Une véritable anthologie des trouvères
par l’ensemble Sequentia

L’interprétation de la chanson de Conon de Béthune que nous vous proposons ici est tirée de l’excellent travail que l’Ensemble Sequentia dédiait, en 1984, aux trouvères français. Sortie tout d’abord sous la forme d’un triple album, la production fut rééditée quelques années plus tard, en 1987, sous la forme d’un double album.

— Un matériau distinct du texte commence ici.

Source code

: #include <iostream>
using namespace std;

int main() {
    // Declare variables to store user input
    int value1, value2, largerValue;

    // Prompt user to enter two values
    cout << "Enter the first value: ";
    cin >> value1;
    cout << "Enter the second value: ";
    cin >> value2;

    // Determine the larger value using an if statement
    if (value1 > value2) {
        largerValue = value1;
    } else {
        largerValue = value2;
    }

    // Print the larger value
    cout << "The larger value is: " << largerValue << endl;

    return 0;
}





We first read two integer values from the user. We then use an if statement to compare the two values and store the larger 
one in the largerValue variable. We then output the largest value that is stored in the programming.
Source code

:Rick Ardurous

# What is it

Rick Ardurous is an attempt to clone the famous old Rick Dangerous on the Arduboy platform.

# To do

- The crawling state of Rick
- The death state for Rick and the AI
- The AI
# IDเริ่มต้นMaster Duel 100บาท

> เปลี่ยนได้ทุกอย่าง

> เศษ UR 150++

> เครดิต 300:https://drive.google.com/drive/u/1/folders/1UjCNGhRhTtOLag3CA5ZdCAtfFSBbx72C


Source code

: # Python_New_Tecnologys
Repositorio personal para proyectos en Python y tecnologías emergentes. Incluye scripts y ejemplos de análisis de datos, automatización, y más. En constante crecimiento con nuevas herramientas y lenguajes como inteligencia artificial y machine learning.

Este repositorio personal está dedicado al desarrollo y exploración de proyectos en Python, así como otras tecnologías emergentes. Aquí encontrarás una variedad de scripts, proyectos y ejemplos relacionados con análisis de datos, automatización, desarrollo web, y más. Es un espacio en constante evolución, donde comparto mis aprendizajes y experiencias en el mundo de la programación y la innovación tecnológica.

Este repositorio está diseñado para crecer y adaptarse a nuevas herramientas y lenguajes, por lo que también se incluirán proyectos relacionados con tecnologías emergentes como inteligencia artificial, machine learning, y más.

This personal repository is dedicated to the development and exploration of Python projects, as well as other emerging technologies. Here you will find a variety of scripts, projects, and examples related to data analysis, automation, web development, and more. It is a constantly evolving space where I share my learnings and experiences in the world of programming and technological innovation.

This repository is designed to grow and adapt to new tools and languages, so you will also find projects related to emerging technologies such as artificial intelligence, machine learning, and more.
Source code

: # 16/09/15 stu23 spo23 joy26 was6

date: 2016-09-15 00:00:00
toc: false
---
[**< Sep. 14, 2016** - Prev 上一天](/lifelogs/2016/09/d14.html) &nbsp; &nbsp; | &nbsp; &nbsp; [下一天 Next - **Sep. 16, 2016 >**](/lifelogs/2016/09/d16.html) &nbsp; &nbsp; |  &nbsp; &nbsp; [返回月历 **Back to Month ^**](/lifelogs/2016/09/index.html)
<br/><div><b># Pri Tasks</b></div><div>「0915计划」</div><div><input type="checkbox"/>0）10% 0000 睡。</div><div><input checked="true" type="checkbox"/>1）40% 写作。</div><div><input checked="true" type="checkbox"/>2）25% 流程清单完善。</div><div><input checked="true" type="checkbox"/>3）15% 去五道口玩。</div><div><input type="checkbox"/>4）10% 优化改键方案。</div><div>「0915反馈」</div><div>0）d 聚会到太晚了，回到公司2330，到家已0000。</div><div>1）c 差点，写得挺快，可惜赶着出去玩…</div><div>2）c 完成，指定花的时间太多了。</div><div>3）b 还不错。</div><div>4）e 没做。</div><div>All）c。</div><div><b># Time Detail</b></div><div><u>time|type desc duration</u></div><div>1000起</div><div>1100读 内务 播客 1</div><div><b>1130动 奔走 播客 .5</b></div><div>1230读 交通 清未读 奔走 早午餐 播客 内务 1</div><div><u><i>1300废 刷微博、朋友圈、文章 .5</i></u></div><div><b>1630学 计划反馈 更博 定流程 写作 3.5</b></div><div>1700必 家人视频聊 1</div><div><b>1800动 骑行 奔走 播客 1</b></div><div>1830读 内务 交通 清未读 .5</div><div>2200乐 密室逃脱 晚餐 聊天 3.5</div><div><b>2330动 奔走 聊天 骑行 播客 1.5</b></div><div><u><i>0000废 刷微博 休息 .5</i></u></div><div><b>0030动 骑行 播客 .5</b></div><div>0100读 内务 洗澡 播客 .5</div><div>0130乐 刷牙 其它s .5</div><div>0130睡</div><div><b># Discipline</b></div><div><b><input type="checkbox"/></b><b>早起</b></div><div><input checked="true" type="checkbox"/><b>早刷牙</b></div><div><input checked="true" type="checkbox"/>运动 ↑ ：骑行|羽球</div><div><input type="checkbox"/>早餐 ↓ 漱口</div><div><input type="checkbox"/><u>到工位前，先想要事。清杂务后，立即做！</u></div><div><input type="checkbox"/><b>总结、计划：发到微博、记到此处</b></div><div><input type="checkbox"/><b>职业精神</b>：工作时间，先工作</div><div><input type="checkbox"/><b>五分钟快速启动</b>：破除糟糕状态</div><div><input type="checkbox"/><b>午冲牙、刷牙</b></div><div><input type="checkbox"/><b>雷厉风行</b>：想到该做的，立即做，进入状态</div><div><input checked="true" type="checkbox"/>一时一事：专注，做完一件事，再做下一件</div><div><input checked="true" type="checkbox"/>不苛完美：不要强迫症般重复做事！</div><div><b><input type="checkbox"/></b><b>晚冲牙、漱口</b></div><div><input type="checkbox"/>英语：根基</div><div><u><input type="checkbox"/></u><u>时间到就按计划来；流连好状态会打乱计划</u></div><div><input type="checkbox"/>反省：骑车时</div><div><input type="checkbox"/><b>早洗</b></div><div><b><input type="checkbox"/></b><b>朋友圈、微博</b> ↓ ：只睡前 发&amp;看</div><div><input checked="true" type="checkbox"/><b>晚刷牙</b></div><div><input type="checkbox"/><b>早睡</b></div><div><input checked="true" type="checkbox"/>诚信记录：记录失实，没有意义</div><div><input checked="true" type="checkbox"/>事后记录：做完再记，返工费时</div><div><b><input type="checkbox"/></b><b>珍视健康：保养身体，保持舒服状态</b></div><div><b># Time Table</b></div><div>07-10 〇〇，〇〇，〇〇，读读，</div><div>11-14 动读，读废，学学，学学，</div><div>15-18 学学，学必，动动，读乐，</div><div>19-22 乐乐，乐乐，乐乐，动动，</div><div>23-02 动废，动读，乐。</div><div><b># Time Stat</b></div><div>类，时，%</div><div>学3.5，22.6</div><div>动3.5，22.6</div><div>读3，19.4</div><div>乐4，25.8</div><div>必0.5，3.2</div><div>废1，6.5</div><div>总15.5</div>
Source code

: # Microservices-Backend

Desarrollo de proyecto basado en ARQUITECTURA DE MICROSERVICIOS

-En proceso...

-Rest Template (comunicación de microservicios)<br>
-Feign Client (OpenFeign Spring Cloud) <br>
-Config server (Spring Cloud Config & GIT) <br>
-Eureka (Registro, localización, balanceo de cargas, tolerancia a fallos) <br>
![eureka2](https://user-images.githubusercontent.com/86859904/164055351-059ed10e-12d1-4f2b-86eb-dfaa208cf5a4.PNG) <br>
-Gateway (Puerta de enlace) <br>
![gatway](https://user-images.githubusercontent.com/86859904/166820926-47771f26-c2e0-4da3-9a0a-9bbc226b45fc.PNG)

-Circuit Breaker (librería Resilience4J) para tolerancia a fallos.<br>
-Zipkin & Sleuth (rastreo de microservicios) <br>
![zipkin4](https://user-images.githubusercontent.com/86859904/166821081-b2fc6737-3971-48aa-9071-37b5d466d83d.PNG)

album_sequential_trouveres_musique_chanson_medievale_amour_courtois_moyen-age_centralAvec pas moins de 43 titres, cette véritable anthologie des trouvères des XIIe et XIIIe siècles demeure une pièce incontournable pour qui s’intéresse à la musique médiévale et ancienne. Elle est toujours disponible à la vente sous sa forme de double album CD, mais aussi au format dématérialisé MP3. Nous vous en redonnons le lien ici à toutes fins utiles : Trouvères : Chants D’Amour Courtois Des Pays De Lanque D’Oïl

Tant ai amé c’or me convient haïr.

Tant ai amé c’or me convient haïr
Et si ne quier mais amer,
S’en tel lieu n’est c’on ne saice* (de savoir) traïr
Ne dechevoir ne fausser.
Trop longement m’a duré ceste paine
K’Amors m’a fait endurer;
Et non por quant loial amor certaine
Vaurai encoir recovrer.

Ki or vauroit loial amor trover
Si viegne a moi por coisir* (choisir)!
Mais bien se doit belle dame garder
K’ele ne m’aint* (de aimer) pour traïr,
K’ele feroit ke foie* (promesse) et ke vilaine,
S’em porroit tost mal oïr,
Ausi com fist la fause Chapelaine* (fig :confesseuse),
Cui tos li mons doit haïr.

Assés i a de celés* (secrets) et de ceaus
Ki dient ke j’ai mespris
De çou ke fis covreture de saus,
Mais moût a boin droit le fis,
Et de l’anel ki fu mis en traîne,
Mais a boin droit i fu mis,
Car par l’anel fu faite la saisine
Dont je sui mors et traïs.

A moult boen droit en fix ceu ke j’en fix,
Se Deus me doinst boens chevals!
Et cil ki dient ke i ai mespris
Sont perjuré et tuit fauls.
Por ceu dechiet* (de decheoir, diminuer) bone amor et descime
Que on lor souffre les mais,
Et cil ki cellent* (cachent) lor faulse covine* (pensée, fausseté)
Font les pluxors deloiauls.

En vous souhaitant une belle journée.